Growing up in the Midwest, raised by a Puerto Rican mother who was abandoned by her family, Jamie Figueroa and her sisters were estranged from their culture, consumed by the whiteness that surrounded them. In Mother Island, Figueroa traces her search for identity as shaped by and against a mother who settled into the safety of assimilation.
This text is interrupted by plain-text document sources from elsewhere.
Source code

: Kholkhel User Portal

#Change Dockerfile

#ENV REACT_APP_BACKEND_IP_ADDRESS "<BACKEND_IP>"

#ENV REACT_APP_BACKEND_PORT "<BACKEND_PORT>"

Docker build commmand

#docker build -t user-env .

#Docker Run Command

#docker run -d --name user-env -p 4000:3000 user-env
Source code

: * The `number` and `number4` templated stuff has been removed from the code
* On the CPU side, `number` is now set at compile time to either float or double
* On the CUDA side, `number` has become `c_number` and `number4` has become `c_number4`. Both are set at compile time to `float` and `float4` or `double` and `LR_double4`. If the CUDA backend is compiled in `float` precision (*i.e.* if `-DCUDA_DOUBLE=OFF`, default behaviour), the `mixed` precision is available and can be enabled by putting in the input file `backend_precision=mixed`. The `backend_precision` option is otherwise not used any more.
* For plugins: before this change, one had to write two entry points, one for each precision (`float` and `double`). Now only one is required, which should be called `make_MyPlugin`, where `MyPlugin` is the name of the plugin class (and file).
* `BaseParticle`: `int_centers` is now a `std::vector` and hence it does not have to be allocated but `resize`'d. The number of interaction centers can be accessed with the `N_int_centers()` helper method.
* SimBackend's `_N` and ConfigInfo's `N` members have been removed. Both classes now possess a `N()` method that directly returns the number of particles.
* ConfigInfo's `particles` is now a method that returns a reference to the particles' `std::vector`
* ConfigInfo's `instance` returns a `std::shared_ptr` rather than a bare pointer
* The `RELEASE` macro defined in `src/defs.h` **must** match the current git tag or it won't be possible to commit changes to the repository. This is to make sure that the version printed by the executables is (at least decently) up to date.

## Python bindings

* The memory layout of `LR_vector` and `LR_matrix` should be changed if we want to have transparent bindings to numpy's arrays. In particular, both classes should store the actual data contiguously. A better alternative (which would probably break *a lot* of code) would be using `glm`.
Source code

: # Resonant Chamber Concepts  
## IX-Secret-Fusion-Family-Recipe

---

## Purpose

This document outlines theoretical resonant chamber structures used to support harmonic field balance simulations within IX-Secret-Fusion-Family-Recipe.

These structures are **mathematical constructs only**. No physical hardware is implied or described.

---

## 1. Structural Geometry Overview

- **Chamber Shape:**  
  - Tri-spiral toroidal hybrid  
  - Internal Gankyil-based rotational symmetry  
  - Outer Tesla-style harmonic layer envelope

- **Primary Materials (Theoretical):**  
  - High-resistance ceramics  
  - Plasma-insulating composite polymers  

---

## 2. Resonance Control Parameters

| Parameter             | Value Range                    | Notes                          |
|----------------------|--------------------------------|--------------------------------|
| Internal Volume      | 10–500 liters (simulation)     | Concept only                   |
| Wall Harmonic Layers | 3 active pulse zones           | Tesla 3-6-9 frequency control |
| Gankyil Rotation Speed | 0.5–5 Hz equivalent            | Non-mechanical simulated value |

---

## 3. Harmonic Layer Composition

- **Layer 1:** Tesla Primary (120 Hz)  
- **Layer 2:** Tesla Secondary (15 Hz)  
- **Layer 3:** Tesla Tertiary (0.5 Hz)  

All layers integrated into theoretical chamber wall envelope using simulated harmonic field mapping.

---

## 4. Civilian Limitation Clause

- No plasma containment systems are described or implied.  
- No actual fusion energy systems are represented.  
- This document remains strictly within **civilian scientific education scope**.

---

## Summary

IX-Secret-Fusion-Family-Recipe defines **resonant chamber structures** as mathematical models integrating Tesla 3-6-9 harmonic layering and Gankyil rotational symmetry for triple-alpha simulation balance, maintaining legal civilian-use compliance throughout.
In lyrical, blistering prose, Figueroa recalls a childhood in Ohio in which she was relegated to the background of her mother’s string of failed marriages; her own marriage in her early twenties to a man twice her age; how her work as a licensed massage therapist helped her heal her body trauma; and how becoming a mother has reshaped her relationship to her family and herself. Only as an adult in New Mexico was Figueroa able to forge her own path, using writing to recast her origin story. In a journey that takes her to Puerto Rico and back, Figueroa looks to her ancestors to reimagine her relationship to the past and to her mother’s native island, reaching beyond her own mother into a greater experience of mothering and claiming herself.
Drawing from Puerto Rican folklore and mythology, a literary lineage of women writers of color, and narratives of identity, Figueroa presents a cultural coming-of-age story. Candid and raw, Mother Island gets to the heart of the question: Who do we become when we are no longer trying to be someone else?